- **What to do**:
In the entries below, which lines run from the one containing "#### 51.设备像素、css 像素、设备独立像素、dpr、ppi 之间的区别？" to the one containing "[《前端工程师需要明白的「像"? Copy exactly those lines, ends included, and no others.

=== Data records ===

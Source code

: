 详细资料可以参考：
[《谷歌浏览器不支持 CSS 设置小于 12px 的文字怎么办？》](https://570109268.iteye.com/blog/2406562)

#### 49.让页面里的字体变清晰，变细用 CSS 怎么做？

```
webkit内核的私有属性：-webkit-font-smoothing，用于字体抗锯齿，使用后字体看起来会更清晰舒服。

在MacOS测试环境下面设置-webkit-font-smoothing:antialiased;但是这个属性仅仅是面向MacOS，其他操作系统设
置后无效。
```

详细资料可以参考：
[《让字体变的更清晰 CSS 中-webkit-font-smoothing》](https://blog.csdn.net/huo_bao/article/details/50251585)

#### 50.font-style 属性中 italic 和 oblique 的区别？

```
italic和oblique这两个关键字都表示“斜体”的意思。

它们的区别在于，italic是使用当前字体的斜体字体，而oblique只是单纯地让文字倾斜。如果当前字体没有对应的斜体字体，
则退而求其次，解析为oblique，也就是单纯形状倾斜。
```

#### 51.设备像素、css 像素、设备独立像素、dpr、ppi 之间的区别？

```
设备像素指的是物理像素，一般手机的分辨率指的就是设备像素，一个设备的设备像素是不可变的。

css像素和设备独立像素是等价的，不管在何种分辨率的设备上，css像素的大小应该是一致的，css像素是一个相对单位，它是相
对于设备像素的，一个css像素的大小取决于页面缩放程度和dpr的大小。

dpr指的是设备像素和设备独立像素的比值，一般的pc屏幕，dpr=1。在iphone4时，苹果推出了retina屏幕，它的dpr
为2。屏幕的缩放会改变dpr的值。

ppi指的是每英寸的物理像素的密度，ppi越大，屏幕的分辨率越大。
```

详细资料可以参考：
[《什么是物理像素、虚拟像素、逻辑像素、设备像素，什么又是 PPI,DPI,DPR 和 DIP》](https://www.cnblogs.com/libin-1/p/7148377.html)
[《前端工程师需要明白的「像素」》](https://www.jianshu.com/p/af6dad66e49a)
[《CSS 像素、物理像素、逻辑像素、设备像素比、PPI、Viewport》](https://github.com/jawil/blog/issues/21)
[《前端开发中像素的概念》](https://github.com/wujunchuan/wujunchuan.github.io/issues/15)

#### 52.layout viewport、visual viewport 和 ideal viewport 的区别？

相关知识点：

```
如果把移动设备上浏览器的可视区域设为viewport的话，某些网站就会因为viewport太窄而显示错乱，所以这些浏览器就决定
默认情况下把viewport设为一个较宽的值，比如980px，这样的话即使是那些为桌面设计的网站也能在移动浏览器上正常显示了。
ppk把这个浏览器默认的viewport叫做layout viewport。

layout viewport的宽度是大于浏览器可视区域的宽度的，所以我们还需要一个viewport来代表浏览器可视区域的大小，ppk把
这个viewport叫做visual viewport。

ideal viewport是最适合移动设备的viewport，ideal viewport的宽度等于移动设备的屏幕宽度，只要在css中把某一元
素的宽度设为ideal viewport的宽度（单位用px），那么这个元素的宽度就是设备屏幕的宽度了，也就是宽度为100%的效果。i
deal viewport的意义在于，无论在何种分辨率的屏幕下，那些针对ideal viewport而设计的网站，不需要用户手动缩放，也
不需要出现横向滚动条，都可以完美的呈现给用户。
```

===
=== Data records ===

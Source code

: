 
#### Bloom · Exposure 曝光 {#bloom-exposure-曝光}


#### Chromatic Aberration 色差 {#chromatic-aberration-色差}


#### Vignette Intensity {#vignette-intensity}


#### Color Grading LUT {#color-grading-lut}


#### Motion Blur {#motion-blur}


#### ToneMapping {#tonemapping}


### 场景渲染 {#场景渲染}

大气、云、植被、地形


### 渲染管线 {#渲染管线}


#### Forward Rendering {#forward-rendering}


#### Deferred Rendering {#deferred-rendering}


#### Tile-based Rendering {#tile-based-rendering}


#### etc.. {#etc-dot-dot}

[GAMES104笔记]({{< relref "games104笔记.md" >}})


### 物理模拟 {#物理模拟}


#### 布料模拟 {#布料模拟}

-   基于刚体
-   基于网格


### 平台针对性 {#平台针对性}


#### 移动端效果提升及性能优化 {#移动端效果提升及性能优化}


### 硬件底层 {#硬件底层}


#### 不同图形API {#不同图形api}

===

- **Reply**:
#### 51.设备像素、css 像素、设备独立像素、dpr、ppi 之间的区别？

```
设备像素指的是物理像素，一般手机的分辨率指的就是设备像素，一个设备的设备像素是不可变的。

css像素和设备独立像素是等价的，不管在何种分辨率的设备上，css像素的大小应该是一致的，css像素是一个相对单位，它是相
对于设备像素的，一个css像素的大小取决于页面缩放程度和dpr的大小。

dpr指的是设备像素和设备独立像素的比值，一般的pc屏幕，dpr=1。在iphone4时，苹果推出了retina屏幕，它的dpr
为2。屏幕的缩放会改变dpr的值。

ppi指的是每英寸的物理像素的密度，ppi越大，屏幕的分辨率越大。
```

详细资料可以参考：
[《什么是物理像素、虚拟像素、逻辑像素、设备像素，什么又是 PPI,DPI,DPR 和 DIP》](https://www.cnblogs.com/libin-1/p/7148377.html)
[《前端工程师需要明白的「像素」》](https://www.jianshu.com/p/af6dad66e49a)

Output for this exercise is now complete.